Je souligne que nous attendrons les résultats de ces pourparlers. J’espère qu’ils permettront d’avancer vers l’élaboration d’une entente acceptable pour toutes les parties vénézuéliennes.
Journaliste : Le Président américain Donald Trump a annoncé que son pays comptait envoyer 1 500 militaires au Moyen-Orient. Comment cela pourrait-il se refléter sur les conflits dans la région? Et Que pensez-vous de la proposition faite aux pays de la région par le Ministre iranien des Affaires étrangères Mohammad Javad Zarif de signer un pacte de non-agression? La Russie pourrait-elle jouer un rôle de médiation dans le rapprochement des positions de ces pays en vue de signer un tel document?
En ce qui concerne la décision du Président américain Donald Trump d’envoyer 1 500 militaires en plus du contingent déjà déployé au Moyen-Orient et en Afrique du Nord, les risques grandissent toujours avec l’accroissement du potentiel militaire.
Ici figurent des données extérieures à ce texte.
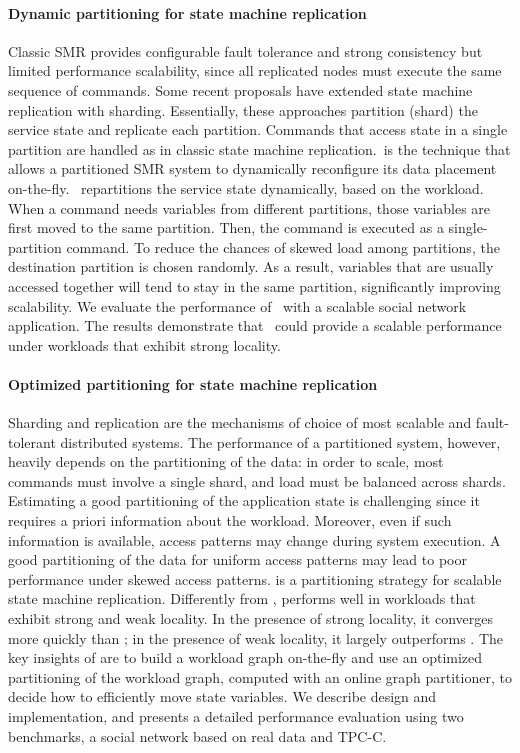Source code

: \paragraph{Dynamic partitioning for state machine replication} 
Classic SMR provides configurable fault tolerance and strong consistency but
limited performance scalability, since all replicated nodes must execute the same
sequence of commands. Some recent proposals have extended state machine
replication with sharding. Essentially, these approaches partition (shard) the
service state and replicate each partition. Commands that access state in a
single partition are handled as in classic state machine replication.\dssmr\ is
the technique that allows a partitioned SMR system to dynamically reconfigure
its data placement on-the-fly. \dssmr\ repartitions the service state
dynamically, based on the workload. When a command needs variables from
different partitions, those variables are first moved to the same partition.
Then, the command is executed as a single-partition command. To reduce the
chances of skewed load among partitions, the destination partition is chosen
randomly. As a result, variables that are usually accessed together will tend to
stay in the same partition, significantly improving scalability. We evaluate the
performance of \dssmr\ with a scalable social network application. The results
demonstrate that \dssmr\ could provide a scalable performance under workloads
that exhibit strong locality.

\paragraph{Optimized partitioning for state machine replication}
Sharding and replication are the mechanisms of choice of most scalable and
fault-tolerant distributed systems. The performance of a partitioned system,
however, heavily depends on the partitioning of the data: in order to scale,
most commands must involve a single shard, and load must be balanced across
shards. Estimating a good partitioning of the application state is challenging
since it requires a priori information about the workload. Moreover, even if
such information is available, access patterns may change during system
execution. A good partitioning of the data for uniform access patterns may lead
to poor performance under skewed access patterns. \dynastar is a partitioning
strategy for scalable state machine replication. Differently from \dssmr{},
\dynastar performs well in workloads that exhibit strong and weak locality. In
the presence of strong locality, it converges more quickly than \dssmr{}; in the
presence of weak locality, it largely outperforms \dssmr{}. The key insights of
\dynastar are to build a workload graph on-the-fly and use an optimized
partitioning of the workload graph, computed with an online graph partitioner,
to decide how to efficiently move state variables. We describe \dynastar design
and implementation, and presents a detailed performance evaluation using two
benchmarks, a social network based on real data and TPC-C.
J’espère que les voix raisonnables à Washington, y compris les anciens chefs militaires, politiciens et diplomates respectés, qui soulignent l’imprudence de l’idée d’une guerre contre l’Iran, seront entendues. Du moins, nous avons des raisons d’espérer. Tous les membres du gouvernement américain ne sont pas obsédés par des aspirations agressives.
Quant à la proposition du Ministre iranien des Affaires étrangères Mohammad Javad Zarif de signer un pacte de non-agression entre les pays de la région, cela fait écho avec notre initiative de longue date d’initier le processus de formation d’une conception de sécurité dans la région du Golfe avec la participation des pays arabes riverains et de l’Iran. Nous avons évoqué cette initiative récemment de manière assez détaillée avec le Conseil de coopération du Golfe (CCG) au niveau des ministres des Affaires étrangères. Nous l’avons également évoquée avec l’Iran.
Pour l’instant, les pays arabes concernés n’ont pas de position commune en la matière, mais quoi qu’il en soit il faut orienter le mouvement vers la formation d’une telle conception, d’un système de sécurité, en commençant par des démarches simples: la transparence dans les affaires militaires, les invitations aux exercices, l’élaboration d’autres mesures de confiance avec la participation de la Ligue arabe, de l’Onu, de l’UE et des cinq membres permanents du Conseil de sécurité des Nations unies à titre de garants. Nos propositions sont transparentes, il n’y a aucun secret. Nous espérons qu’elles seront prises en compte.
S’entendre sur la non-agression mutuelle est un premier pas vers la détente. Un accord de ce genre serait juste à nos yeux.